Because the cancer cells in my breast have different characteristics (Estrogen positive and HER2 positive), the kind of chemotherapy they said I require will be particularly rigorous in order to target both. When the doctor went through the dosing schedule and possible side effects, it was a challenge for me to hold it together emotionally. She told me straight up it was going to be hard. If you know me, you know I love a good challenge… but this challenge seems like the last thing I really want to do. But if I’m to be a grandma one day, I suppose I must meet the challenges of today. So then we have to weigh and measure the desire for future outcomes as well as temper it with a healthy dose of non-attachment. Swallowing with the doctor gives you- medicine and truth- often involves a painful surrender. May the parts of me that are holding me back from truly living be dissolved by these strong medicines. And may all that remains form the foundation for a vibrant, creative, healthy, abundant, and love-filled life.

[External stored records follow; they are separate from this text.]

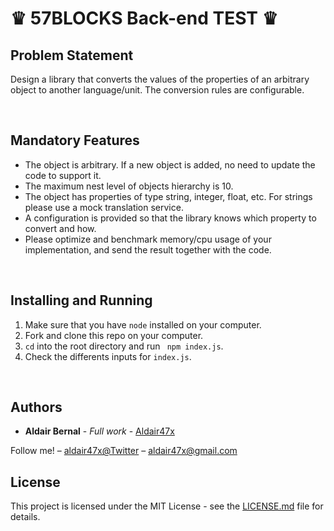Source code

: <h1>♛ 57BLOCKS Back-end TEST ♛ </h1>

<h2>Problem Statement</h2>

<p>
Design a library that converts the values of the properties of an arbitrary
object to another language/unit. The conversion rules are configurable.
</p>

<br>

<h2>Mandatory Features</h2>
<ul>

<li>The object is arbitrary. If a new object is added, no need to update the code to
support it.
</li>

<li>
The maximum nest level of objects hierarchy is 10.
</li>

<li> The object has properties of type string, integer, float, etc.
For strings please use a mock translation service.
</li>

<li>
A configuration is provided so that the library knows which property to convert
and how.
</li>

<li>
Please optimize and benchmark memory/cpu usage of your implementation,
and send the result together with the code.
</li>

</ul>

<br>

## Installing and Running

1. Make sure that you have `node` installed on your computer.
2. Fork and clone this repo on your computer.
3. `cd` into the root directory and run ` npm index.js`.
4. Check the differents inputs for `index.js`.


<br>

## Authors

* **Aldair Bernal** - *Full work* - [Aldair47x](https://github.com/Aldair47x)

Follow me! – [aldair47x@Twitter](https://twitter.com/aldair47x) – aldair47x@gmail.com

## License

This project is licensed under the MIT License - see the [LICENSE.md](LICENSE.md) file for details.
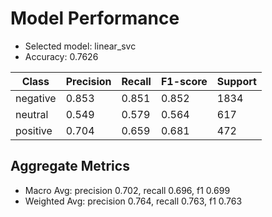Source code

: # Model Performance

- Selected model: linear_svc
- Accuracy: 0.7626

| Class | Precision | Recall | F1-score | Support |
| --- | --- | --- | --- | --- |
| negative | 0.853 | 0.851 | 0.852 | 1834 |
| neutral | 0.549 | 0.579 | 0.564 | 617 |
| positive | 0.704 | 0.659 | 0.681 | 472 |

## Aggregate Metrics
- Macro Avg: precision 0.702, recall 0.696, f1 0.699
- Weighted Avg: precision 0.764, recall 0.763, f1 0.763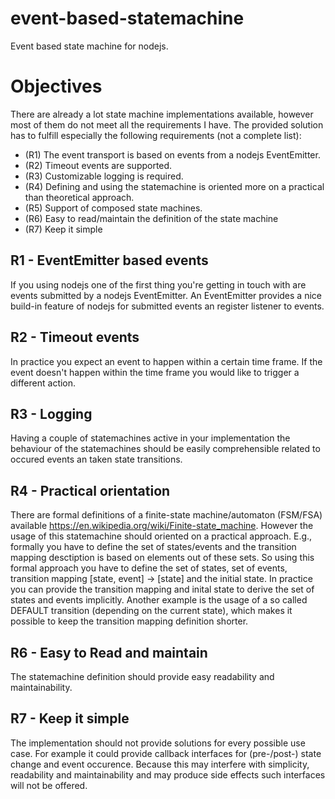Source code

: # event-based-statemachine
Event based state machine for nodejs.
# Objectives
There are already a lot state machine implementations available, however most of them do not meet all the requirements I have. The provided solution has to fulfill especially the following requirements (not a complete list):

- (R1) The event transport is based on events from a nodejs EventEmitter.
- (R2) Timeout events are supported.
- (R3) Customizable logging is required.
- (R4) Defining and using the statemachine is oriented more on a practical than theoretical approach.
- (R5) Support of composed state machines.
- (R6) Easy to read/maintain the definition of the state machine 
- (R7) Keep it simple

## R1 - EventEmitter based events
If you using nodejs one of the first thing you're getting in touch with are events submitted by a nodejs EventEmitter. An EventEmitter provides a nice build-in feature of nodejs for submitted events an register listener to events.

## R2 - Timeout events
In practice you expect an event to happen within a certain time frame. If the event doesn't happen within the time frame you would like to trigger a different action.

## R3 - Logging
Having a couple of statemachines active in your implementation the behaviour of the statemachines should be easily comprehensible related to occured events an taken state transitions.

## R4 - Practical orientation
There are formal definitions of a finite-state machine/automaton (FSM/FSA) available https://en.wikipedia.org/wiki/Finite-state_machine. However the usage of this statemachine should oriented on a practical approach. E.g., formally you have to define the set of states/events
and the transition mapping desctiption is based on elements out of these sets. So using this formal approach you have to define the set of states, set of events, transition mapping [state, event] -> [state] and the initial state. In practice you can provide the transition mapping and inital state to derive the set of states and events implicitly. Another example is the usage of a so called DEFAULT transition (depending on the current state), which makes it possible to keep the transition mapping definition shorter.

## R6 - Easy to Read and maintain
The statemachine definition should provide easy readability and maintainability.

## R7 - Keep it simple
The implementation should not provide solutions for every possible use case. For example it could provide callback interfaces for (pre-/post-) state change and event occurence. Because this may interfere with simplicity, readability and maintainability and may produce side effects such interfaces will not be offered.
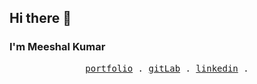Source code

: ## Hi there 👋
### I'm Meeshal Kumar

<p align="center">
  <!-- Monospace Font -->
  <samp>
    <a href="https://meeshal.io">portfolio</a> .
    <a href="https://www.gitlab.com/meeshalk">gitLab</a> .
    <a href="https://www.linkedin.com/in/meeshalk">linkedin</a> .
  </samp>
</p>
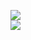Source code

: [![](https://img.shields.io/badge/Made%20With-Github%20Spray-lightgrey.svg?style=for-the-badge&logo=github)](https://github.com/Annihil/github-spray#5252)  
[![](https://i.imgur.com/2DrTn0Z.gif)](https://github.com/Annihil/github-spray)
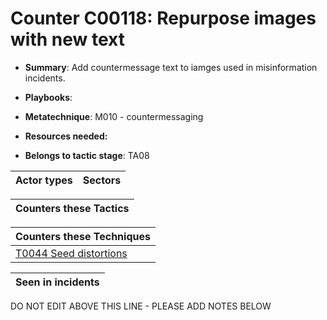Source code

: # Counter C00118: Repurpose images with new text

* **Summary**: Add countermessage text to iamges used in misinformation incidents. 

* **Playbooks**: 

* **Metatechnique**: M010 - countermessaging

* **Resources needed:** 

* **Belongs to tactic stage**: TA08


| Actor types | Sectors |
| ----------- | ------- |



| Counters these Tactics |
| ---------------------- |



| Counters these Techniques |
| ------------------------- |
| [T0044 Seed distortions](../../generated_pages/techniques/T0044.md) |



| Seen in incidents |
| ----------------- |


DO NOT EDIT ABOVE THIS LINE - PLEASE ADD NOTES BELOW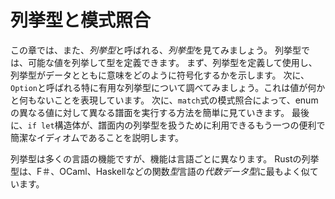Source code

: # 列挙型と模式照合

この章では、また、*列挙型*と呼ばれる、*列挙型*を見てみましょう。
列挙型では、可能な値を列挙して型を定義できます。
まず、列挙型を定義して使用し、列挙型がデータとともに意味をどのように符号化するかを示します。
次に、`Option`と呼ばれる特に有用な列挙型について調べてみましょう。これは値が何かと何もないことを表現しています。
次に、`match`式の模式照合によって、enumの異なる値に対して異なる譜面を実行する方法を簡単に見ていきます。
最後に、`if let`構造体が、譜面内の列挙型を扱うために利用できるもう一つの便利で簡潔なイディオムであることを説明します。

列挙型は多くの言語の機能ですが、機能は言語ごとに異なります。
Rustの列挙型は、F＃、OCaml、Haskellなどの関数*型*言語の*代数データ型*に最もよく似ています。
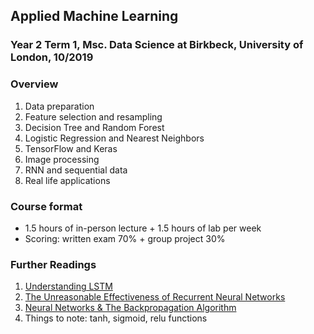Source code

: ## Applied Machine Learning
### Year 2 Term 1, Msc. Data Science at Birkbeck, University of London, 10/2019

### Overview
1. Data preparation
2. Feature selection and resampling
3. Decision Tree and Random Forest
4. Logistic Regression and Nearest Neighbors
5. TensorFlow and Keras
6. Image processing
7. RNN and sequential data
8. Real life applications


### Course format
* 1.5 hours of in-person lecture + 1.5 hours of lab per week
* Scoring: written exam 70% + group project 30%

### Further Readings 
1. [Understanding LSTM](https://colah.github.io/posts/2015-08-Understanding-LSTMs/)
2. [The Unreasonable Effectiveness of Recurrent Neural Networks](http://karpathy.github.io/2015/05/21/rnn-effectiveness/)
3. [Neural Networks & The Backpropagation Algorithm](https://ayearofai.com/rohan-lenny-1-neural-networks-the-backpropagation-algorithm-explained-abf4609d4f9d)
4. Things to note: tanh, sigmoid, relu functions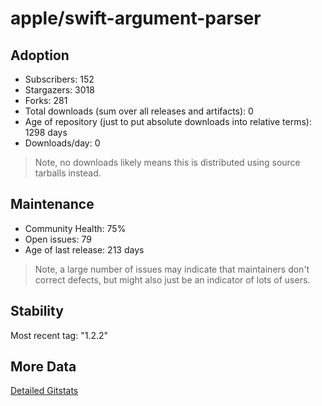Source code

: # apple/swift-argument-parser

## Adoption

- Subscribers: 152
- Stargazers: 3018
- Forks: 281
- Total downloads (sum over all releases and artifacts): 0
- Age of repository (just to put absolute downloads into relative terms): 1298 days
- Downloads/day: 0

> Note, no downloads likely means this is distributed using source tarballs instead.

## Maintenance

- Community Health: 75%
- Open issues: 79
- Age of last release: 213 days

> Note, a large number of issues may indicate that maintainers don't correct defects, but might also
> just be an indicator of lots of users.

## Stability

Most recent tag: "1.2.2"

## More Data

[Detailed Gitstats](/bazel-catalog/gitstats/apple/swift-argument-parser)

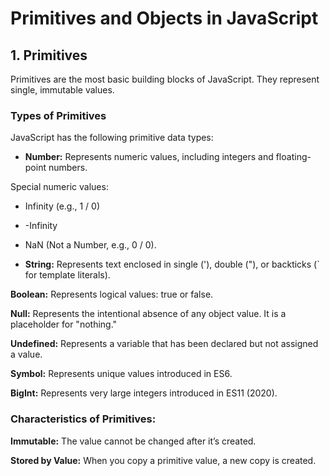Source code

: # Primitives and Objects in JavaScript

## 1. Primitives

Primitives are the most basic building blocks of JavaScript. They represent single, immutable values.

### Types of Primitives

JavaScript has the following primitive data types:

- **Number:** Represents numeric values, including integers and floating-point numbers.

Special numeric values:

- Infinity (e.g., 1 / 0)

 - -Infinity

- NaN (Not a Number, e.g., 0 / 0).

- **String:** Represents text enclosed in single ('), double ("), or backticks (` for template literals).

**Boolean:** Represents logical values: true or false.

**Null:** Represents the intentional absence of any object value. It is a placeholder for "nothing."

**Undefined:** Represents a variable that has been declared but not assigned a value.

**Symbol:** Represents unique values introduced in ES6.

**BigInt:** Represents very large integers introduced in ES11 (2020).

### Characteristics of Primitives:

**Immutable:** The value cannot be changed after it’s created.

**Stored by Value:** When you copy a primitive value, a new copy is created.
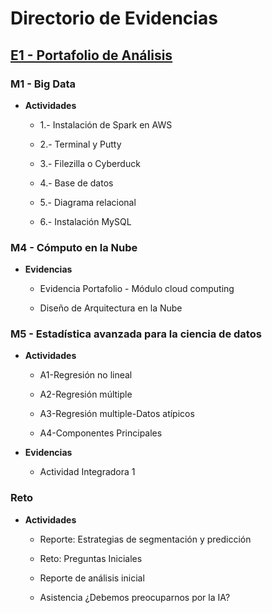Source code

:# Directorio de Evidencias

## <u> E1 - Portafolio de Análisis </u>

### M1 - Big Data

- **Actividades**

  - 1.- Instalación de Spark en AWS

  - 2.- Terminal y Putty

  - 3.- Filezilla o Cyberduck

  - 4.- Base de datos

  - 5.- Diagrama relacional

  - 6.- Instalación MySQL

### M4 - Cómputo en la Nube

- **Evidencias**

  - Evidencia Portafolio - Módulo cloud computing

  - Diseño de Arquitectura en la Nube

### M5 - Estadística avanzada para la ciencia de datos

- **Actividades**

  - A1-Regresión no lineal

  - A2-Regresión múltiple

  - A3-Regresión multiple-Datos atípicos

  - A4-Componentes Principales

- **Evidencias**

  - Actividad Integradora 1

### Reto

- **Actividades**

  - Reporte: Estrategias de segmentación y predicción

  - Reto: Preguntas Iniciales

  - Reporte de análisis inicial

  - Asistencia ¿Debemos preocuparnos por la IA?
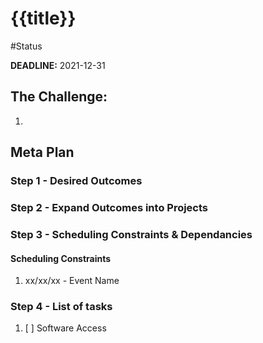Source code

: # {{title}}
 #Status

**DEADLINE:** 2021-12-31

## The Challenge:

1.  
    
## Meta Plan
### Step 1 - Desired Outcomes

### Step 2 - Expand Outcomes into Projects

### Step 3 -  Scheduling Constraints & Dependancies
#### Scheduling Constraints
1. xx/xx/xx - Event Name


### Step 4 - List of tasks
1. [ ] Software Access
	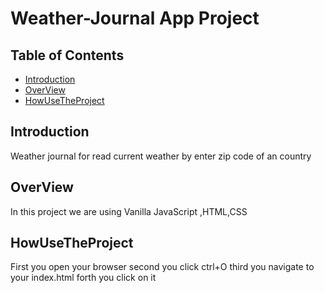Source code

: # Weather-Journal App Project

## Table of Contents

* [Introduction](#introduction)
* [OverView](#OverView)
* [HowUseTheProject](#HowUseTheProject)

## Introduction
Weather journal for read current weather by enter zip code of an country

## OverView
In this project we are using Vanilla JavaScript ,HTML,CSS

## HowUseTheProject
First you open your browser second you click ctrl+O third you navigate to your index.html forth you click on it

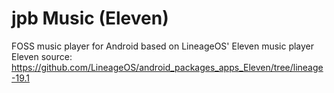 # jpb Music (Eleven)
FOSS music player for Android based on LineageOS' Eleven music player<br>
Eleven source: https://github.com/LineageOS/android_packages_apps_Eleven/tree/lineage-19.1

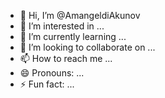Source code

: - 👋 Hi, I’m @AmangeldiAkunov
- 👀 I’m interested in ...
- 🌱 I’m currently learning ...
- 💞️ I’m looking to collaborate on ...
- 📫 How to reach me ...
- 😄 Pronouns: ...
- ⚡ Fun fact: ...

<!---
AmangeldiAkunov/AmangeldiAkunov is a ✨ special ✨ repository because its `README.md` (this file) appears on your GitHub profile.
You can click the Preview link to take a look at your changes.
--->
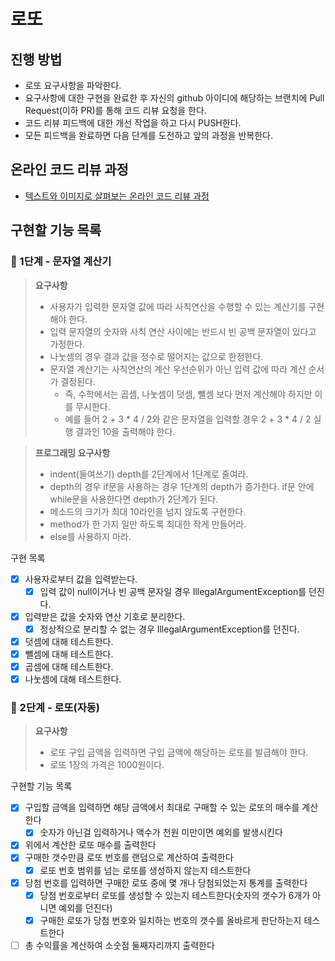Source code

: # 로또
## 진행 방법
* 로또 요구사항을 파악한다.
* 요구사항에 대한 구현을 완료한 후 자신의 github 아이디에 해당하는 브랜치에 Pull Request(이하 PR)를 통해 코드 리뷰 요청을 한다.
* 코드 리뷰 피드백에 대한 개선 작업을 하고 다시 PUSH한다.
* 모든 피드백을 완료하면 다음 단계를 도전하고 앞의 과정을 반복한다.

## 온라인 코드 리뷰 과정
* [텍스트와 이미지로 살펴보는 온라인 코드 리뷰 과정](https://github.com/next-step/nextstep-docs/tree/master/codereview)

## 구현할 기능 목록
### 🚀 1단계 - 문자열 계산기
> **요구사항**
> - 사용자가 입력한 문자열 값에 따라 사칙연산을 수행할 수 있는 계산기를 구현해야 한다. 
> - 입력 문자열의 숫자와 사칙 연산 사이에는 반드시 빈 공백 문자열이 있다고 가정한다. 
> - 나눗셈의 경우 결과 값을 정수로 떨어지는 값으로 한정한다. 
> - 문자열 계산기는 사칙연산의 계산 우선순위가 아닌 입력 값에 따라 계산 순서가 결정된다. 
>   - 즉, 수학에서는 곱셈, 나눗셈이 덧셈, 뺄셈 보다 먼저 계산해야 하지만 이를 무시한다. 
>   - 예를 들어 2 + 3 * 4 / 2와 같은 문자열을 입력할 경우 2 + 3 * 4 / 2 실행 결과인 10을 출력해야 한다.

> **프로그래밍 요구사항**
> - indent(들여쓰기) depth를 2단계에서 1단계로 줄여라. 
> - depth의 경우 if문을 사용하는 경우 1단계의 depth가 증가한다. if문 안에 while문을 사용한다면 depth가 2단계가 된다. 
> - 메소드의 크기가 최대 10라인을 넘지 않도록 구현한다. 
> - method가 한 가지 일만 하도록 최대한 작게 만들어라. 
> - else를 사용하지 마라.

구현 목록
- [x] 사용자로부터 값을 입력받는다.
  - [x] 입력 값이 null이거나 빈 공백 문자일 경우 IllegalArgumentException를 던진다.
- [x] 입력받은 값을 숫자와 연산 기호로 분리한다.
  - [x] 정상적으로 분리할 수 없는 경우 IllegalArgumentException를 던진다.
- [x] 덧셈에 대해 테스트한다.
- [x] 뺄셈에 대해 테스트한다.
- [x] 곱셈에 대해 테스트한다.
- [x] 나눗셈에 대해 테스트한다.

### 🚀 2단계 - 로또(자동)
> **요구사항**
> - 로또 구입 금액을 입력하면 구입 금액에 해당하는 로또를 발급해야 한다.
> - 로또 1장의 가격은 1000원이다.

구현할 기능 목록
- [x] 구입할 금액을 입력하면 해당 금액에서 최대로 구매할 수 있는 로또의 매수를 계산한다
  - [x] 숫자가 아닌걸 입력하거나 액수가 천원 미만이면 예외를 발생시킨다
- [x] 위에서 계산한 로또 매수를 출력한다
- [x] 구매한 갯수만큼 로또 번호를 랜덤으로 계산하여 출력한다
  - [x] 로또 번호 범위를 넘는 로또를 생성하지 않는지 테스트한다
- [x] 당첨 번호를 입력하면 구매한 로또 중에 몇 개나 당첨되었는지 통계를 출력한다
  - [x] 당첨 번호로부터 로또를 생성할 수 있는지 테스트한다(숫자의 갯수가 6개가 아니면 예외를 던진다)
  - [x] 구매한 로또가 당첨 번호와 일치하는 번호의 갯수를 올바르게 판단하는지 테스트한다 
- [ ] 총 수익률을 계산하여 소숫점 둘째자리까지 출력한다
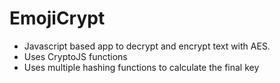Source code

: # EmojiCrypt
- Javascript based app to decrypt and encrypt text with AES.
- Uses CryptoJS functions
- Uses multiple hashing functions to calculate the final key

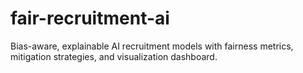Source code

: # fair-recruitment-ai
Bias-aware, explainable AI recruitment models with fairness metrics, mitigation strategies, and visualization dashboard.
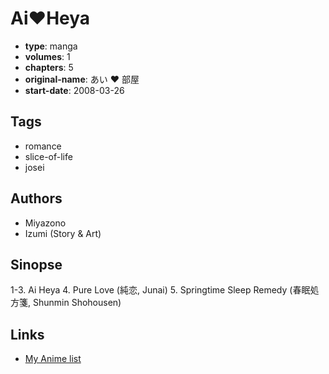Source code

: # Ai♥Heya

-   **type**: manga
-   **volumes**: 1
-   **chapters**: 5
-   **original-name**: あい ♥ 部屋
-   **start-date**: 2008-03-26

## Tags

-   romance
-   slice-of-life
-   josei

## Authors

-   Miyazono
-   Izumi (Story & Art)

## Sinopse

1-3. Ai Heya 4. Pure Love (純恋, Junai) 5. Springtime Sleep Remedy (春眠処方箋, Shunmin Shohousen)

## Links

-   [My Anime list](https://myanimelist.net/manga/31495/Ai%E2%99%A5Heya)
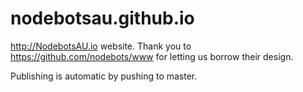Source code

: nodebotsau.github.io
====================

http://NodebotsAU.io website. Thank you to https://github.com/nodebots/www for letting us borrow their design.

Publishing is automatic by pushing to master.
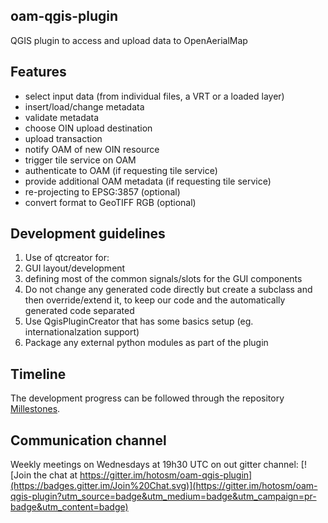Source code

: ## oam-qgis-plugin

QGIS plugin to access and upload data to OpenAerialMap

## Features

* select input data (from individual files, a VRT or a loaded layer)
* insert/load/change metadata
* validate metadata
* choose OIN upload destination
* upload transaction
* notify OAM of new OIN resource
* trigger tile service on OAM
* authenticate to OAM (if requesting tile service)
* provide additional OAM metadata (if requesting tile service)
* re-projecting to EPSG:3857 (optional)
* convert format to GeoTIFF RGB (optional)

## Development guidelines

1. Use of qtcreator for:
  1. GUI layout/development
  2. defining most of the common signals/slots for the GUI components
2. Do not change any generated code directly but create a subclass and then
override/extend it, to keep our code and the automatically generated code
separated
3. Use QgisPluginCreator that has some basics setup (eg. internationalzation support)
4. Package any external python modules as part of the plugin

## Timeline

The development progress can be followed through the repository [Millestones](https://github.com/hotosm/oam-qgis-plugin/milestones).

## Communication channel

Weekly meetings on Wednesdays at 19h30 UTC on out gitter channel:
[![Join the chat at https://gitter.im/hotosm/oam-qgis-plugin](https://badges.gitter.im/Join%20Chat.svg)](https://gitter.im/hotosm/oam-qgis-plugin?utm_source=badge&utm_medium=badge&utm_campaign=pr-badge&utm_content=badge)
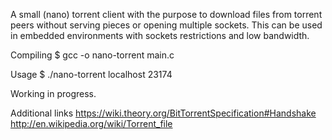 A small (nano) torrent client with the purpose to download files from torrent peers without serving pieces or opening multiple sockets.
This can be used in embedded environments with sockets restrictions and low bandwidth.

Compiling
	$ gcc -o nano-torrent main.c
	
Usage
	$ ./nano-torrent localhost 23174
	
Working in progress.

Additional links
	https://wiki.theory.org/BitTorrentSpecification#Handshake
	http://en.wikipedia.org/wiki/Torrent_file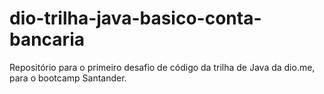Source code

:# dio-trilha-java-basico-conta-bancaria
Repositório para o primeiro desafio de código da trilha de Java da dio.me, para o bootcamp Santander.
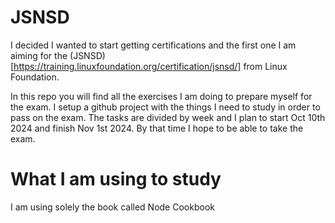 # JSNSD

I decided I wanted to start getting certifications and the first one I am aiming for the (JSNSD)[https://training.linuxfoundation.org/certification/jsnsd/]
from Linux Foundation.

In this repo you will find all the exercises I am doing to prepare myself for the exam.
I setup a github project with the things I need to study in order to pass on the exam.
The tasks are divided by week and I plan to start Oct 10th 2024 and finish Nov 1st 2024.
By that time I hope to be able to take the exam.

# What I am using to study

I am using solely the book called Node Cookbook
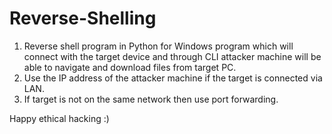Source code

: # Reverse-Shelling

1. Reverse shell program in Python for Windows program which will connect with the target device and through CLI attacker machine will be able to navigate and download files from target PC.
2. Use the IP address of the attacker machine if the target is connected via LAN.
3. If target is not on the same network then use port forwarding. 

Happy ethical hacking :)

Update- Since I wrote this, I had a meeting with the surgeon. She echoed what the other two doctors had recommended. Chemo first, surgery second. Though I haven’t seen the PET myself, she said that it had reached a the 3rd level of lymph nodes, and that was enough for her to delay the surgery until after chemo. I was a little shattered… hoping so much to get the surgery out of the way while I feel so healthy and strong. But alas, I’m a stranger in a strange land… and this is what is done with this kind of aggressive inflammatory breast cancer. I don’t even want to write, “I’m trying to be positive…” the doctor assured me that it would be heavy duty. Probably 4-5 months of chemotherapy. These medications are hardcore. She said, “fight fire with fire.” ::shrugs shoulders:: I feel like I’m backed against a corner – between a part of me that wishes there were another way, and one that doesn’t want to take the chance of missing a lifesaving treatment. I know that sounds so stupid, too- but the toxicity of this treatment is severe…I love my body so much- I don’t want to put it through hell… but I love my boys…and I also love a robust quality of life…I know the only way across is through- so we shall have to take each day at a time.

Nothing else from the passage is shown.